A Recommendation systems have impacted or even redefined our lives in many ways. It works in well-defined, logical phases which are data collection, ratings, and filtering.
Recommendation systems have impacted or even redefined our lives in many ways. One example of this impact is how our online shopping experience is being redefined. As we browse through products, the Recommendation system offer recommendations of products we might be interested in. Regardless of the perspective — business or consumer, Recommendation systems have been immensely beneficial. And big data is the driving force behind Recommendation systems. A typical Recommendation system cannot do its job without sufficient data and big data supplies plenty of user data such as past purchases, browsing history, and feedback for the Recommendation systems to provide relevant and effective recommendations. In a nutshell, even the most advanced Recommenders cannot be effective without big data.
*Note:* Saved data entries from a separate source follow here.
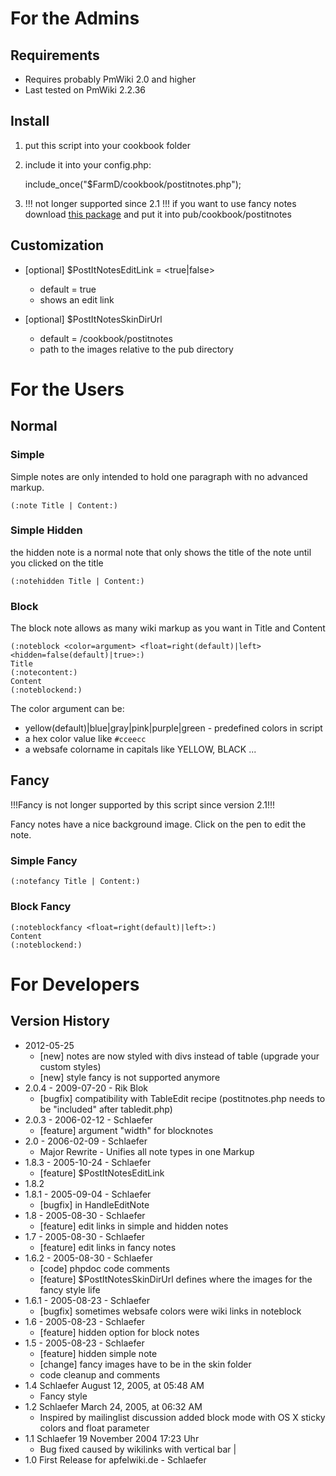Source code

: For the Admins
==============
Requirements
------------
* Requires probably PmWiki 2.0 and higher
* Last tested on PmWiki 2.2.36

Install
-------
1. put this script into your cookbook folder
2. include it into your config.php: 

    include_once("$FarmD/cookbook/postitnotes.php");

3. !!! not longer supported since 2.1 !!! if you want to use fancy notes download [this package][pdl] and put it into pub/cookbook/postitnotes

[pdl]: http://schlaefer.macbay.de/uploads/Main.StickySandbox/fancynoteimages.zip
    

Customization
-------------
* [optional] $PostItNotesEditLink = <true|false>
	* default = true 
	* shows an edit link

* [optional] $PostItNotesSkinDirUrl
	* default = /cookbook/postitnotes
	* path to the images relative to the pub directory


For the Users
=============
Normal
------
### Simple
Simple notes are only intended to hold one paragraph with no advanced markup.

    (:note Title | Content:)

### Simple Hidden
the hidden note is a normal note that only shows the title of the note until you clicked on the title

    (:notehidden Title | Content:)

### Block
The block note allows as many wiki markup as you want in Title and Content

	(:noteblock <color=argument> <float=right(default)|left> <hidden=false(default)|true>:)
	Title
	(:notecontent:)
	Content
	(:noteblockend:)

The color argument can be:

* yellow(default)|blue|gray|pink|purple|green - predefined colors in script
* a hex color value like `#cceecc`
* a websafe colorname in capitals like YELLOW, BLACK ... 

Fancy
-----

!!!Fancy is not longer supported by this script since version 2.1!!!

Fancy notes have a nice background image. Click on the pen to edit the note. 

### Simple Fancy
    (:notefancy Title | Content:)

### Block Fancy
    (:noteblockfancy <float=right(default)|left>:)
    Content
    (:noteblockend:)

   

For Developers
==============
Version History
---------------
* 2012-05-25
    * [new] notes are now styled with divs instead of table (upgrade your custom styles)
    * [new] style fancy is not supported anymore
* 2.0.4 - 2009-07-20 - Rik Blok
    * [bugfix] compatibility with TableEdit recipe (postitnotes.php needs to be "included" after tabledit.php)
* 2.0.3 - 2006-02-12 - Schlaefer
    * [feature] argument "width" for blocknotes
* 2.0 - 2006-02-09 - Schlaefer
    * Major Rewrite - Unifies all note types in one Markup
* 1.8.3 - 2005-10-24 - Schlaefer
    * [feature] $PostItNotesEditLink
* 1.8.2 
* 1.8.1 - 2005-09-04 - Schlaefer
    * [bugfix] in HandleEditNote
* 1.8 - 2005-08-30 - Schlaefer
    * [feature] edit links in simple and hidden notes
* 1.7 - 2005-08-30 - Schlaefer
    * [feature] edit links in fancy notes
* 1.6.2 - 2005-08-30 - Schlaefer
    * [code] phpdoc code comments 
    * [feature] $PostItNotesSkinDirUrl defines where the images for the fancy style life
* 1.6.1 - 2005-08-23 - Schlaefer
    * [bugfix] sometimes websafe colors were wiki links in noteblock 
* 1.6 - 2005-08-23 - Schlaefer
    * [feature] hidden option for block notes 
* 1.5 - 2005-08-23 - Schlaefer
    * [feature] hidden simple note
    * [change] fancy images have to be in the skin folder
    * code cleanup and comments
* 1.4 Schlaefer August 12, 2005, at 05:48 AM
    * Fancy style 
* 1.2 Schlaefer March 24, 2005, at 06:32 AM
    * Inspired by mailinglist discussion added block mode with OS X sticky colors and float parameter 
* 1.1 Schlaefer 19 November 2004 17:23 Uhr
    * Bug fixed caused by wikilinks with vertical bar | 
* 1.0 First Release for apfelwiki.de - Schlaefer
A Recommendation system works in well-defined, logical phases which are data collection, ratings, and filtering. These phases are described below.
Let us assume that a user of Amazon website is browsing books and reading the details. Each time the reader clicks on a link, an event such as an Ajax event could be fired. The event type could vary depending on the technology used. The event then could make an entry into a database which usually is a NoSQL database. The entry is technical in content but in layman’s language could read something like “User A clicked Product Z details once”. That is how user details get captured and stored for future recommendations.
How does the Recommendation system capture the details? If the user has logged in, then the details are extracted either from an http session or from the system cookies.